- **TASK REQUIREMENTS**:
Each line holding the string "Departments" is to be copied from the data.

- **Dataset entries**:
_ _ _ _

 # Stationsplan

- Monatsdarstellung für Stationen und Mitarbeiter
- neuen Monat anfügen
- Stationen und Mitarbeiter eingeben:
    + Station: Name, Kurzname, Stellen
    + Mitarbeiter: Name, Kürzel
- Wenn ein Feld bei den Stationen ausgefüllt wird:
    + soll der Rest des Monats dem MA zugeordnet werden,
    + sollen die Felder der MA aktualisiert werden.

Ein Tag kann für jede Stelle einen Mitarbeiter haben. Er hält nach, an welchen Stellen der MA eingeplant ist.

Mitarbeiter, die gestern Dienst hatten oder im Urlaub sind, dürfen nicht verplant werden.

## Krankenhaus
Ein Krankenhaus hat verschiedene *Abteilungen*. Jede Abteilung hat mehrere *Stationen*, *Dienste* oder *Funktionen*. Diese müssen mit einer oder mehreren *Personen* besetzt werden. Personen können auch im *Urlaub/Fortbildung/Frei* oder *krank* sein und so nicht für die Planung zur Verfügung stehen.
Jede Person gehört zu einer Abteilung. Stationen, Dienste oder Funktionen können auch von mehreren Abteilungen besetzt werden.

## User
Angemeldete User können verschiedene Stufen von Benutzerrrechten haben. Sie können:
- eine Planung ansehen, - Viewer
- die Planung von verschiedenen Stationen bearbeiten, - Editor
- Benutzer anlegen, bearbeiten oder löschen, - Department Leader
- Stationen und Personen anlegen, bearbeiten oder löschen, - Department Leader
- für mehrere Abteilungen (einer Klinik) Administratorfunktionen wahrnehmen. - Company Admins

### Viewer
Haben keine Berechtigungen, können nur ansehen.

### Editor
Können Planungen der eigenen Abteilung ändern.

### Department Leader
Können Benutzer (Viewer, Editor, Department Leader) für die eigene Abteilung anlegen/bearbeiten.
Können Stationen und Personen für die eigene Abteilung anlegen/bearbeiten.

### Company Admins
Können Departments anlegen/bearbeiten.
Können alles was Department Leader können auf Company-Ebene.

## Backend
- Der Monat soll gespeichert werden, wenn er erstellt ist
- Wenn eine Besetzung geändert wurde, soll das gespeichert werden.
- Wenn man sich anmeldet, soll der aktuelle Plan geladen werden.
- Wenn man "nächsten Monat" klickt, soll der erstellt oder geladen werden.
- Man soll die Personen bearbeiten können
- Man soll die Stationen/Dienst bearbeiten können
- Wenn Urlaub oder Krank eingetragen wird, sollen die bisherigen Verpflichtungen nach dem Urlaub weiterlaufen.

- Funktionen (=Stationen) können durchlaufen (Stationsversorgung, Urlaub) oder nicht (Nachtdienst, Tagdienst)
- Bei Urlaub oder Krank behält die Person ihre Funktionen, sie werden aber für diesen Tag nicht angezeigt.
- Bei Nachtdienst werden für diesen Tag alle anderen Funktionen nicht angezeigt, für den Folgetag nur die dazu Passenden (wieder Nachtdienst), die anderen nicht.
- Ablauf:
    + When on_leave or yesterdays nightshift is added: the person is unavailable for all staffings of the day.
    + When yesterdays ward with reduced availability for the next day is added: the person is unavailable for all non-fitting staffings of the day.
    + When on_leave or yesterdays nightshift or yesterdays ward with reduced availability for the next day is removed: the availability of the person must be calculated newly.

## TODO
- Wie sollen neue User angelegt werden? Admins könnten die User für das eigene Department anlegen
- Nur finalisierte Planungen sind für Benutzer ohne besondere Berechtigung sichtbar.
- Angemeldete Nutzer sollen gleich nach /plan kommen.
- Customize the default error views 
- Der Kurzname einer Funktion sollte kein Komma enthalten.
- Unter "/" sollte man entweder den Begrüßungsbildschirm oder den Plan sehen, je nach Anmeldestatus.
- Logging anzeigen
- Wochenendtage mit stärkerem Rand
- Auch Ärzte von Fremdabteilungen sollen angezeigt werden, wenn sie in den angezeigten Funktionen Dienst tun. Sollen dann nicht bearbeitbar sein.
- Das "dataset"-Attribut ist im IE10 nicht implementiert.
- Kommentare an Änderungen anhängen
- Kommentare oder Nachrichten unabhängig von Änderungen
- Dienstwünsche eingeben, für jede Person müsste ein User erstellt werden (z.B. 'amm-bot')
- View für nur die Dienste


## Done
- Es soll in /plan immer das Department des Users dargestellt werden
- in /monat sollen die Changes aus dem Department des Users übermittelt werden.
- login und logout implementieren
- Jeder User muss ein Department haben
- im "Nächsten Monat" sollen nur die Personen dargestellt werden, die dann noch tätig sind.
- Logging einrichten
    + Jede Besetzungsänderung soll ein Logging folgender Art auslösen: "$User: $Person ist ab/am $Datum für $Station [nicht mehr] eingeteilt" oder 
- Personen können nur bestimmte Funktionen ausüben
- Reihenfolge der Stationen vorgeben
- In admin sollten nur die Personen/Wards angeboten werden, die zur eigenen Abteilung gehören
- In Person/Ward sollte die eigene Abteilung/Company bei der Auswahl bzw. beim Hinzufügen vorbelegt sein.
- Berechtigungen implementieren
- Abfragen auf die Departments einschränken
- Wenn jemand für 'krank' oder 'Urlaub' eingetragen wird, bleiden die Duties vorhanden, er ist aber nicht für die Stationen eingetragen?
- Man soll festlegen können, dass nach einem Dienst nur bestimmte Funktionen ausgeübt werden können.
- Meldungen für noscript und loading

_ _ _ _

- **RESULT OF THIS TASK**:
Können Departments anlegen/bearbeiten.
- Abfragen auf die Departments einschränken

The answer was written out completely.